Assigned task → Go line by line through the listing below and copy those that hold "Developer".

Information provided →
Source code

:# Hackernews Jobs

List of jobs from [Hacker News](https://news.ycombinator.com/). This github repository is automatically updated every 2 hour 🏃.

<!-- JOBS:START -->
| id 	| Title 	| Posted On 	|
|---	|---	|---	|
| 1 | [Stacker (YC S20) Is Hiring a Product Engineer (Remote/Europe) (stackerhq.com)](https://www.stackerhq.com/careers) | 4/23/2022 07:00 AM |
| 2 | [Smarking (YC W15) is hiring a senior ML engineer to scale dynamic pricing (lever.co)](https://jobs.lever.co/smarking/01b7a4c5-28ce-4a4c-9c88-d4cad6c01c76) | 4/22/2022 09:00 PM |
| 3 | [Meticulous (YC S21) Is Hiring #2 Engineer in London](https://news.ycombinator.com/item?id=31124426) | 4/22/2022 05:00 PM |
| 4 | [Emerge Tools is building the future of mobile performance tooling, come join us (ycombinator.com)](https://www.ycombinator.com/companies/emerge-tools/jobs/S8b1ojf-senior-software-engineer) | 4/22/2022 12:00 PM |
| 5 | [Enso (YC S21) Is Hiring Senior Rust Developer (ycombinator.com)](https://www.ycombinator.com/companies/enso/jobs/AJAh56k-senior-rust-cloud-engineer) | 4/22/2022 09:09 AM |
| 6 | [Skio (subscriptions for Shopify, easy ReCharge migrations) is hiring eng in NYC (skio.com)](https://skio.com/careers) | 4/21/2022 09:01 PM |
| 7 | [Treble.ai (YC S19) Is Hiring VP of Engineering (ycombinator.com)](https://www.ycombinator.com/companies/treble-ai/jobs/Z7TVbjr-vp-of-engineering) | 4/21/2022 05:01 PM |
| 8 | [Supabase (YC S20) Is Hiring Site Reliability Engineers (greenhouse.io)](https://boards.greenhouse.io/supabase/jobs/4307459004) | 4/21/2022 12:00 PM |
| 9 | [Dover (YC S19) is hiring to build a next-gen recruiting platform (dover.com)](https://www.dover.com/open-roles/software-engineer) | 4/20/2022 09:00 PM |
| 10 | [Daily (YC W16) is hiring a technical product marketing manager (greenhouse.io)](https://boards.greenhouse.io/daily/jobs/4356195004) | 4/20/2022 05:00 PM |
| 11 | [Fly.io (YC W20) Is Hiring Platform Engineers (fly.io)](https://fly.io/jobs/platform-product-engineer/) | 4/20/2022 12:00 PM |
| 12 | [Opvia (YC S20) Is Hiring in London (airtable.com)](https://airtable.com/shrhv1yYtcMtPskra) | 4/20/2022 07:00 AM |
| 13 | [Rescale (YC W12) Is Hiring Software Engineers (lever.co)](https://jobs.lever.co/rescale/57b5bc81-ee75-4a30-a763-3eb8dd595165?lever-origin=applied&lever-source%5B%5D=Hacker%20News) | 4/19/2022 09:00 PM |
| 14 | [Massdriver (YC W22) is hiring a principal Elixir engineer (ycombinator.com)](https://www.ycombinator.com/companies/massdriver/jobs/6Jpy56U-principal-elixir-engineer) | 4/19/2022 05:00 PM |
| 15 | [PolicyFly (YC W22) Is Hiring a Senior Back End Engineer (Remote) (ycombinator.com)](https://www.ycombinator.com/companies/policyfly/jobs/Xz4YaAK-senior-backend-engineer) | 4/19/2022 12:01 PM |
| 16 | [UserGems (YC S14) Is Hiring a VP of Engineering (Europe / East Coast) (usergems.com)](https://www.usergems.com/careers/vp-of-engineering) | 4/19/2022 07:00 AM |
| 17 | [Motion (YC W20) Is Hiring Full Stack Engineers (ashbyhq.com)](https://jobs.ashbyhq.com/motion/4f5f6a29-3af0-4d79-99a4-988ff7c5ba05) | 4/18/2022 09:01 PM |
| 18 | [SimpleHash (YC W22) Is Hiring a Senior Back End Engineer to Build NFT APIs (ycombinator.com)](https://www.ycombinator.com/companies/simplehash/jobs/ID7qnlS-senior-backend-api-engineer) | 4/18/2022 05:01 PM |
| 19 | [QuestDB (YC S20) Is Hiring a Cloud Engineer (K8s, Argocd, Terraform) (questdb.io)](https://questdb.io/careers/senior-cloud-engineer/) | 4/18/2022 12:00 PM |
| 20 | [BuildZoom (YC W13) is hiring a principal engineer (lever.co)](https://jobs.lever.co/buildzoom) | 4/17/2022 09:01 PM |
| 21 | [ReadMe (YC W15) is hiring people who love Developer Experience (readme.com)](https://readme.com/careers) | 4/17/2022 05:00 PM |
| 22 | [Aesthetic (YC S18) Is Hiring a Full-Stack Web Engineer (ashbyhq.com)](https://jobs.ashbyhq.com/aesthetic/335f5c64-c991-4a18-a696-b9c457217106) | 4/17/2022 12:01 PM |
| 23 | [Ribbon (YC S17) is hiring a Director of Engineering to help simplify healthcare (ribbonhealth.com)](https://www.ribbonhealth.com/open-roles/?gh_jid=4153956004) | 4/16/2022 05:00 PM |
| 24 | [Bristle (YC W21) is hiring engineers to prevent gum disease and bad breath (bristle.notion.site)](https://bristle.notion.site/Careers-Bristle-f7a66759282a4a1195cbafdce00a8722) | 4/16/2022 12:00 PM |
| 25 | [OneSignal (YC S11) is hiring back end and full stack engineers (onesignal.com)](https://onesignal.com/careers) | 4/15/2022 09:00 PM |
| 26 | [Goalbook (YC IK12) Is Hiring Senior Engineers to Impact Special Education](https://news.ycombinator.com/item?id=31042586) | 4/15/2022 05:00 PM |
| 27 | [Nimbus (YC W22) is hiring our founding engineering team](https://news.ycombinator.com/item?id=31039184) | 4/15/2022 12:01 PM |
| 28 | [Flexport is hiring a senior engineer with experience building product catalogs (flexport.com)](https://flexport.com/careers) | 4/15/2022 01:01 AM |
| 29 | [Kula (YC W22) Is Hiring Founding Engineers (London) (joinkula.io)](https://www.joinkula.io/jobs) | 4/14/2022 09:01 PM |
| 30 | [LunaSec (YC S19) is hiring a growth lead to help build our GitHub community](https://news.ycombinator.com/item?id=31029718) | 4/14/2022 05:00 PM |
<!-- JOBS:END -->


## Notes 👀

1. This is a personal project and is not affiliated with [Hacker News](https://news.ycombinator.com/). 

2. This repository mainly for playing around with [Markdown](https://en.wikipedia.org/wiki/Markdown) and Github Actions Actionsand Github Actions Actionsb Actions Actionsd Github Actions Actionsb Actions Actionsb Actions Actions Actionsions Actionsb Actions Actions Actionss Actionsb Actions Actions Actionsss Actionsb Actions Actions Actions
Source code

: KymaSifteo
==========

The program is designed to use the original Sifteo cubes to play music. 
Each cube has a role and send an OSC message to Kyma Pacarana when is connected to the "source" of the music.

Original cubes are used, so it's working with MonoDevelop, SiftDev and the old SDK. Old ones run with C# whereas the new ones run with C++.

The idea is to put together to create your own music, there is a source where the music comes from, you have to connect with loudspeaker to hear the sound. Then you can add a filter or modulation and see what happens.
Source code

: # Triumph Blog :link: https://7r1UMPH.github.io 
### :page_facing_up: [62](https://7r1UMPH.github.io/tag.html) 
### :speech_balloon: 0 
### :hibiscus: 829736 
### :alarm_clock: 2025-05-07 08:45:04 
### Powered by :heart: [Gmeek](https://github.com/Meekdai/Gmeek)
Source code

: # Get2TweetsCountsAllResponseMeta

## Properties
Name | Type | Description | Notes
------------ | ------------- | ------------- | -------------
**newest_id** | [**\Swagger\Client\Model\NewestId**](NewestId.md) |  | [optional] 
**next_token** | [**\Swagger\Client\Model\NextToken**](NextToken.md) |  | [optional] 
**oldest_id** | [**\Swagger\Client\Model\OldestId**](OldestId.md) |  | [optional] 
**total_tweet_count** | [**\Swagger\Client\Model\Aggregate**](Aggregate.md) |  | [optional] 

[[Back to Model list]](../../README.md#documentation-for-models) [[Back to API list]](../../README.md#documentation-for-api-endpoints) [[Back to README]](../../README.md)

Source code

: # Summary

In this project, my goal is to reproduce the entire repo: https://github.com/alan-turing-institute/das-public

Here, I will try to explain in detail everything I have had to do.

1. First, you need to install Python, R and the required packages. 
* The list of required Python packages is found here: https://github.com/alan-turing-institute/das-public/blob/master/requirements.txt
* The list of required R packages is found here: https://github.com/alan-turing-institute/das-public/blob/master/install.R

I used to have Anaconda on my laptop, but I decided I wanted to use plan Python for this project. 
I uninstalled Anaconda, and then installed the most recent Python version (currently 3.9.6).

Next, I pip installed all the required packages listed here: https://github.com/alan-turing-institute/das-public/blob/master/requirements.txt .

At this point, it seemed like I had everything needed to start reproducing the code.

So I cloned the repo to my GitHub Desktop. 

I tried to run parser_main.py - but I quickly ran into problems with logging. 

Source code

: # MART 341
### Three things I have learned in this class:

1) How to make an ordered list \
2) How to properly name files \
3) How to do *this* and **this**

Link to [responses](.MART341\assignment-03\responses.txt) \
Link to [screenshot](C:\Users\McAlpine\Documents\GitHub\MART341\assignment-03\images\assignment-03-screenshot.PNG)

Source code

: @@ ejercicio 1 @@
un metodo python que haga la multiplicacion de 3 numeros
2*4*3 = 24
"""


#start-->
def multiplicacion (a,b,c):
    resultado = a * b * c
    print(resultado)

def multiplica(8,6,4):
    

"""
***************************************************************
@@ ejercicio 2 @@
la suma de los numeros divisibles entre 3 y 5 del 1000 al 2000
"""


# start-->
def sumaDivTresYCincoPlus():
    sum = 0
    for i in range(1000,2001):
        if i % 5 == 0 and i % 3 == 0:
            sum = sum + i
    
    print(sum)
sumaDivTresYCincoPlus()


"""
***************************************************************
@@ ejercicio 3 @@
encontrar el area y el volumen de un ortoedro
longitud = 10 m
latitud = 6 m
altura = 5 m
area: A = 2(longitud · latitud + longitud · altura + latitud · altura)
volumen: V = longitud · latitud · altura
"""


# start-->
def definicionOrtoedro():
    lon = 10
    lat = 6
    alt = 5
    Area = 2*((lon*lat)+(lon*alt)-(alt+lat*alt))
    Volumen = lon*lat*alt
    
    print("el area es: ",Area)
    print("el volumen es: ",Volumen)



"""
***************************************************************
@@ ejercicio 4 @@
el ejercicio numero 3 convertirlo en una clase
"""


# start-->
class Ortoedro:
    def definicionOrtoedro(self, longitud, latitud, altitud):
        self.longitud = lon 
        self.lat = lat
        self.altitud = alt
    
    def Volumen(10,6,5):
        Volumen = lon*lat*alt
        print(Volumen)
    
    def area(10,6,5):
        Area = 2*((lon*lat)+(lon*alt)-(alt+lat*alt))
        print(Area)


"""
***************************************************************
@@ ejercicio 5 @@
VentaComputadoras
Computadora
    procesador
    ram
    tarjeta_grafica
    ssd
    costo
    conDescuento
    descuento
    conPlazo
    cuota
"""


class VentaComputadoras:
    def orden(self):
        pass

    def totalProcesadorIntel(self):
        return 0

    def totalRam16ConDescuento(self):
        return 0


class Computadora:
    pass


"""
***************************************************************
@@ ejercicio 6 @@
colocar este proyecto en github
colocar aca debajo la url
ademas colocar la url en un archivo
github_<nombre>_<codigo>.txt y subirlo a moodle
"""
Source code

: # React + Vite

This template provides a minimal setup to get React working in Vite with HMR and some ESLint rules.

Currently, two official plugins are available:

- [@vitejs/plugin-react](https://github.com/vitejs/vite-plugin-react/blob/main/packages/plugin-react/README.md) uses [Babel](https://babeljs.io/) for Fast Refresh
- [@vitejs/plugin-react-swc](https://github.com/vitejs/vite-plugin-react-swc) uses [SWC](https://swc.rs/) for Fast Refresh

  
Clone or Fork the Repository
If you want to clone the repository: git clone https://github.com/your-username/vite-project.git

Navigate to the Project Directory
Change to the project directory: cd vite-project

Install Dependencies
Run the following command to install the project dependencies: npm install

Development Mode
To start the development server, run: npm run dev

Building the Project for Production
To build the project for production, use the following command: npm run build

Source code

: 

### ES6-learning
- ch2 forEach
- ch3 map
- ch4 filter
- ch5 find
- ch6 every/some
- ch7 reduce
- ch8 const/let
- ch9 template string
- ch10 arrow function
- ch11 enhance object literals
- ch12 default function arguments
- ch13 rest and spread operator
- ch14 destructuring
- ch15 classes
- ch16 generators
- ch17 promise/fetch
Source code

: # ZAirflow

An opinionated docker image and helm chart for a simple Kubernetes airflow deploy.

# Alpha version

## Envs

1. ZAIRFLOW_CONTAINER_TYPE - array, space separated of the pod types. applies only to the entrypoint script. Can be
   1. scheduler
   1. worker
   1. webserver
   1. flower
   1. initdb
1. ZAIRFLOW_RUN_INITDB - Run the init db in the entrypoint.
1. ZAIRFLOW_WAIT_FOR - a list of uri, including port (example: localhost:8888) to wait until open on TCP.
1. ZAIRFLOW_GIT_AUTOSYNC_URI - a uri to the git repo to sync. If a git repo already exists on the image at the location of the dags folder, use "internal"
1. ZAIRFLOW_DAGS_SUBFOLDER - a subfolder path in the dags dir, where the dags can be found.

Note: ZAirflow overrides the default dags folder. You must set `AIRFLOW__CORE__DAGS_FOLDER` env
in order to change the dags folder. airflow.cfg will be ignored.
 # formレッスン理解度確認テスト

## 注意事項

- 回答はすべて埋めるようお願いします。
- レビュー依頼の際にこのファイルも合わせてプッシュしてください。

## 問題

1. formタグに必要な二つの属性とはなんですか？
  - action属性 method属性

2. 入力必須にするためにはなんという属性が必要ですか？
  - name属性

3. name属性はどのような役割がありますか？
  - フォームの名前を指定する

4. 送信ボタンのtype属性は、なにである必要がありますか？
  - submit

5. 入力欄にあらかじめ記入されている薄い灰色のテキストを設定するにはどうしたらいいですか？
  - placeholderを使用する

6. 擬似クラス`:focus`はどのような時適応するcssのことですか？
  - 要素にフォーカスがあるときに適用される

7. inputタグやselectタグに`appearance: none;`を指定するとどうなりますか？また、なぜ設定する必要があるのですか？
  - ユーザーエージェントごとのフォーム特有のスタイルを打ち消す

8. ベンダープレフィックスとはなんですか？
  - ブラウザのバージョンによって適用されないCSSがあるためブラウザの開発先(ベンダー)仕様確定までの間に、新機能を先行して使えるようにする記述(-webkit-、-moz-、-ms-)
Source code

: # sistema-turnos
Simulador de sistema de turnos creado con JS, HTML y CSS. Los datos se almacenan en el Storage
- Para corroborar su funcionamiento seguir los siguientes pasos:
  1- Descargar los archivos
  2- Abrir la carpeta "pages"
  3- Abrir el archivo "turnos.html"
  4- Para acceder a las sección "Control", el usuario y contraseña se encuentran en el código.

Task answer →
| 5 | [Enso (YC S21) Is Hiring Senior Rust Developer (ycombinator.com)](https://www.ycombinator.com/companies/enso/jobs/AJAh56k-senior-rust-cloud-engineer) | 4/22/2022 09:09 AM |
| 21 | [ReadMe (YC W15) is hiring people who love Developer Experience (readme.com)](https://readme.com/careers) | 4/17/2022 05:00 PM |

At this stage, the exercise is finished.